Problem:
Records follow. Copy every line with "사람에게".

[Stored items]
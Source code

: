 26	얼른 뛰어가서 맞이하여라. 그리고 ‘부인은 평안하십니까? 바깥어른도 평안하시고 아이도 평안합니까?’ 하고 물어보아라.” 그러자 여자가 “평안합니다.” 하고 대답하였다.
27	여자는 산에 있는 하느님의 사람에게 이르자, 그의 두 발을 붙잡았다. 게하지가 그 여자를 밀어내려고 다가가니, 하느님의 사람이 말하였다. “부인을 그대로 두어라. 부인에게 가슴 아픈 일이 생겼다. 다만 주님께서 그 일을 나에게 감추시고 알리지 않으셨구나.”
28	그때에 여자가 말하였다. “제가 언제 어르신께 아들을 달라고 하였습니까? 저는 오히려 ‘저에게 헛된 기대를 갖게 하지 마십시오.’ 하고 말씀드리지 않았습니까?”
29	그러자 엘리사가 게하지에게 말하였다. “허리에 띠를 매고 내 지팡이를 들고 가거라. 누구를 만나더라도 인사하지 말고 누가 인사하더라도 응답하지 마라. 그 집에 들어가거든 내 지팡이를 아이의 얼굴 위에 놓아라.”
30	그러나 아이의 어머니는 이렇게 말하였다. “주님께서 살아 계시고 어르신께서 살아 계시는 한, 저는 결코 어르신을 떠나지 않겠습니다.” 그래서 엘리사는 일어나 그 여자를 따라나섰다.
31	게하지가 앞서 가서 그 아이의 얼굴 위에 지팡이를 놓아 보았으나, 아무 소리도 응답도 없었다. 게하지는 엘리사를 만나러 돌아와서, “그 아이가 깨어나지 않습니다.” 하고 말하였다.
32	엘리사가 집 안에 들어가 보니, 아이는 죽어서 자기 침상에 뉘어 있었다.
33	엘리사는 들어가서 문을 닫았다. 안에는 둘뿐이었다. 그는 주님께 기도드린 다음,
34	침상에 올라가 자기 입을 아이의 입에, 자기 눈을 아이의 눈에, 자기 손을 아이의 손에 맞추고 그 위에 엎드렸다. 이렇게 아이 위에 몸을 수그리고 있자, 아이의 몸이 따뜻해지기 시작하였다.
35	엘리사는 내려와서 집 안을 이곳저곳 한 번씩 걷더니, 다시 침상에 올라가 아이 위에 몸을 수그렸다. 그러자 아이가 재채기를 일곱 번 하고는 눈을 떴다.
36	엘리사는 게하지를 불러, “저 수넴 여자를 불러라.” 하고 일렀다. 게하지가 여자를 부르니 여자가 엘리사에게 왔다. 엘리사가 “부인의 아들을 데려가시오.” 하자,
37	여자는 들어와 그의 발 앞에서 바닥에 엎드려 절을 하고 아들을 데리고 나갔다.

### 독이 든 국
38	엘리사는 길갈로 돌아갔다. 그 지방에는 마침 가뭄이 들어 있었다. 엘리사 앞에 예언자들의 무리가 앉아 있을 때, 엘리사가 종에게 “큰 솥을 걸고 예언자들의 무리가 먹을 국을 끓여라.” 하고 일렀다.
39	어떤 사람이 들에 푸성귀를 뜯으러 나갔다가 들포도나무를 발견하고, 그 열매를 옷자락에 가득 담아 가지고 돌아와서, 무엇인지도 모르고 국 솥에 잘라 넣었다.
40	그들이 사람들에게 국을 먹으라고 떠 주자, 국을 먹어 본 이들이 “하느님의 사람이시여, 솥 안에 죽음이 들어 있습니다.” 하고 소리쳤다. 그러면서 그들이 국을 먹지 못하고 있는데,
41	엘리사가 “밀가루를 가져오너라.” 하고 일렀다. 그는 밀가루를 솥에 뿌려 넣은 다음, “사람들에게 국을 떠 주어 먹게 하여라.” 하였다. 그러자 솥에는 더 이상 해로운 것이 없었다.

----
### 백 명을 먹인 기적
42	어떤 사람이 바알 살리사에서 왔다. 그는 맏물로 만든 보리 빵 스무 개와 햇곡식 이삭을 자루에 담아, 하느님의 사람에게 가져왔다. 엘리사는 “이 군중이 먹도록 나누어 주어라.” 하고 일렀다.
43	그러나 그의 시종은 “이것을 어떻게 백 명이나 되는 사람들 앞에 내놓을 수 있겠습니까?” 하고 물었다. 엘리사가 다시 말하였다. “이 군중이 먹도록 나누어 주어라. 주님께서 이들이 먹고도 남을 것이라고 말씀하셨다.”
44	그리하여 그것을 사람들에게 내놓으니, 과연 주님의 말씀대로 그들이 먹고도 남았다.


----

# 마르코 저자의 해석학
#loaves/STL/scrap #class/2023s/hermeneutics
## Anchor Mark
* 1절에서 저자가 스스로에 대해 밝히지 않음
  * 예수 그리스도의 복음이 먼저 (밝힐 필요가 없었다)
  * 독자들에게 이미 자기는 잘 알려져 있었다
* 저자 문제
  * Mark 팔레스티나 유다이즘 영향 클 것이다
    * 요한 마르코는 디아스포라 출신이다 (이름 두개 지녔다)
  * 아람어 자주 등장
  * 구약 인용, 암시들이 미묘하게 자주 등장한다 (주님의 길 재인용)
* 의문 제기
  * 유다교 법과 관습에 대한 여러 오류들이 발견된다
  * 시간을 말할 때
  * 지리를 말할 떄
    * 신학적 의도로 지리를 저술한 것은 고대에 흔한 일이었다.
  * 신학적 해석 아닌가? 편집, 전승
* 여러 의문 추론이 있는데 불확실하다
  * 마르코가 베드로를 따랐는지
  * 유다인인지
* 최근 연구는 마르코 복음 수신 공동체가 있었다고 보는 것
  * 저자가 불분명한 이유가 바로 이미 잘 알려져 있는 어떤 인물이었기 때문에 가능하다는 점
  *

Expected output:
27	여자는 산에 있는 하느님의 사람에게 이르자, 그의 두 발을 붙잡았다. 게하지가 그 여자를 밀어내려고 다가가니, 하느님의 사람이 말하였다. “부인을 그대로 두어라. 부인에게 가슴 아픈 일이 생겼다. 다만 주님께서 그 일을 나에게 감추시고 알리지 않으셨구나.”
42	어떤 사람이 바알 살리사에서 왔다. 그는 맏물로 만든 보리 빵 스무 개와 햇곡식 이삭을 자루에 담아, 하느님의 사람에게 가져왔다. 엘리사는 “이 군중이 먹도록 나누어 주어라.” 하고 일렀다.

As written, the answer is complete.